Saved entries
== Segment start ==
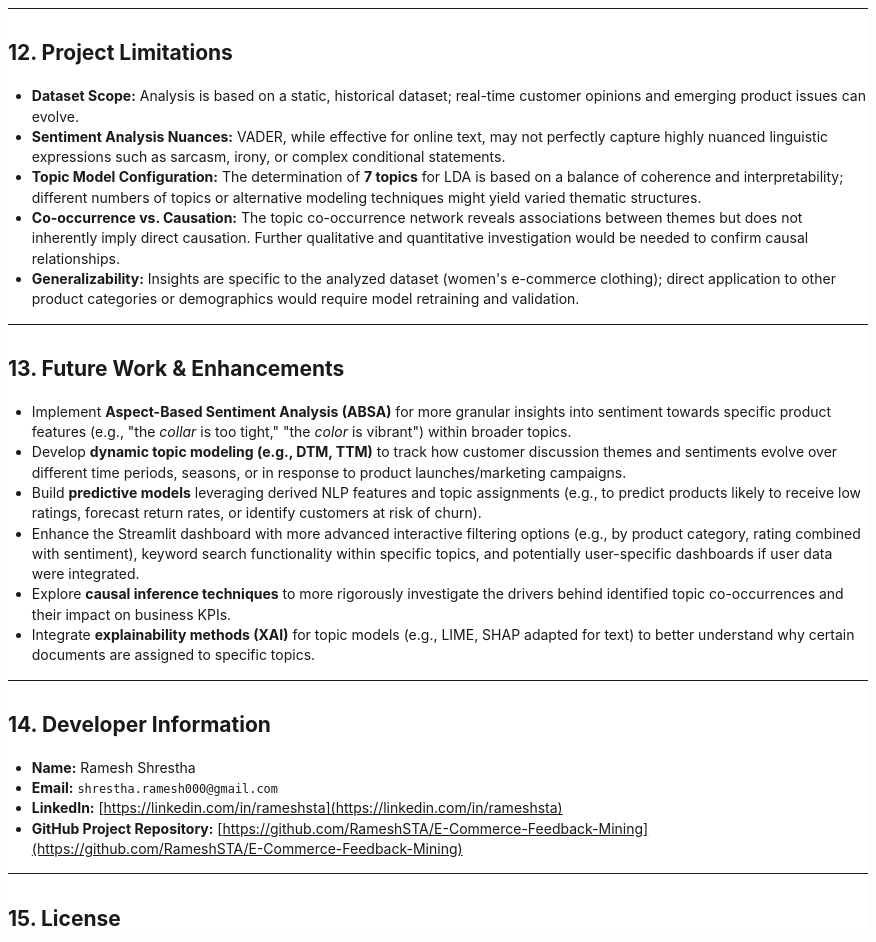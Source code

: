 
---

## 12. Project Limitations
* **Dataset Scope:** Analysis is based on a static, historical dataset; real-time customer opinions and emerging product issues can evolve.
* **Sentiment Analysis Nuances:** VADER, while effective for online text, may not perfectly capture highly nuanced linguistic expressions such as sarcasm, irony, or complex conditional statements.
* **Topic Model Configuration:** The determination of **7 topics** for LDA is based on a balance of coherence and interpretability; different numbers of topics or alternative modeling techniques might yield varied thematic structures.
* **Co-occurrence vs. Causation:** The topic co-occurrence network reveals associations between themes but does not inherently imply direct causation. Further qualitative and quantitative investigation would be needed to confirm causal relationships.
* **Generalizability:** Insights are specific to the analyzed dataset (women's e-commerce clothing); direct application to other product categories or demographics would require model retraining and validation.

---

## 13. Future Work & Enhancements
* Implement **Aspect-Based Sentiment Analysis (ABSA)** for more granular insights into sentiment towards specific product features (e.g., "the *collar* is too tight," "the *color* is vibrant") within broader topics.
* Develop **dynamic topic modeling (e.g., DTM, TTM)** to track how customer discussion themes and sentiments evolve over different time periods, seasons, or in response to product launches/marketing campaigns.
* Build **predictive models** leveraging derived NLP features and topic assignments (e.g., to predict products likely to receive low ratings, forecast return rates, or identify customers at risk of churn).
* Enhance the Streamlit dashboard with more advanced interactive filtering options (e.g., by product category, rating combined with sentiment), keyword search functionality within specific topics, and potentially user-specific dashboards if user data were integrated.
* Explore **causal inference techniques** to more rigorously investigate the drivers behind identified topic co-occurrences and their impact on business KPIs.
* Integrate **explainability methods (XAI)** for topic models (e.g., LIME, SHAP adapted for text) to better understand why certain documents are assigned to specific topics.

---

## 14. Developer Information
* **Name:** Ramesh Shrestha
* **Email:** `shrestha.ramesh000@gmail.com`
* **LinkedIn:** [https://linkedin.com/in/rameshsta](https://linkedin.com/in/rameshsta)
* **GitHub Project Repository:** [https://github.com/RameshSTA/E-Commerce-Feedback-Mining](https://github.com/RameshSTA/E-Commerce-Feedback-Mining)

---

## 15. License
== Segment end ==
§ **WORK REQUEST**
Copy every record exactly as written, leaving out the pictures.

§ **EXERCISE RESPONSE**
Source code

: 
---

## 12. Project Limitations
* **Dataset Scope:** Analysis is based on a static, historical dataset; real-time customer opinions and emerging product issues can evolve.
* **Sentiment Analysis Nuances:** VADER, while effective for online text, may not perfectly capture highly nuanced linguistic expressions such as sarcasm, irony, or complex conditional statements.
* **Topic Model Configuration:** The determination of **7 topics** for LDA is based on a balance of coherence and interpretability; different numbers of topics or alternative modeling techniques might yield varied thematic structures.
* **Co-occurrence vs. Causation:** The topic co-occurrence network reveals associations between themes but does not inherently imply direct causation. Further qualitative and quantitative investigation would be needed to confirm causal relationships.
* **Generalizability:** Insights are specific to the analyzed dataset (women's e-commerce clothing); direct application to other product categories or demographics would require model retraining and validation.

---

## 13. Future Work & Enhancements
* Implement **Aspect-Based Sentiment Analysis (ABSA)** for more granular insights into sentiment towards specific product features (e.g., "the *collar* is too tight," "the *color* is vibrant") within broader topics.
* Develop **dynamic topic modeling (e.g., DTM, TTM)** to track how customer discussion themes and sentiments evolve over different time periods, seasons, or in response to product launches/marketing campaigns.
* Build **predictive models** leveraging derived NLP features and topic assignments (e.g., to predict products likely to receive low ratings, forecast return rates, or identify customers at risk of churn).
* Enhance the Streamlit dashboard with more advanced interactive filtering options (e.g., by product category, rating combined with sentiment), keyword search functionality within specific topics, and potentially user-specific dashboards if user data were integrated.
* Explore **causal inference techniques** to more rigorously investigate the drivers behind identified topic co-occurrences and their impact on business KPIs.
* Integrate **explainability methods (XAI)** for topic models (e.g., LIME, SHAP adapted for text) to better understand why certain documents are assigned to specific topics.

---

## 14. Developer Information
* **Name:** Ramesh Shrestha
* **Email:** `shrestha.ramesh000@gmail.com`
* **LinkedIn:** [https://linkedin.com/in/rameshsta](https://linkedin.com/in/rameshsta)
* **GitHub Project Repository:** [https://github.com/RameshSTA/E-Commerce-Feedback-Mining](https://github.com/RameshSTA/E-Commerce-Feedback-Mining)

---

## 15. License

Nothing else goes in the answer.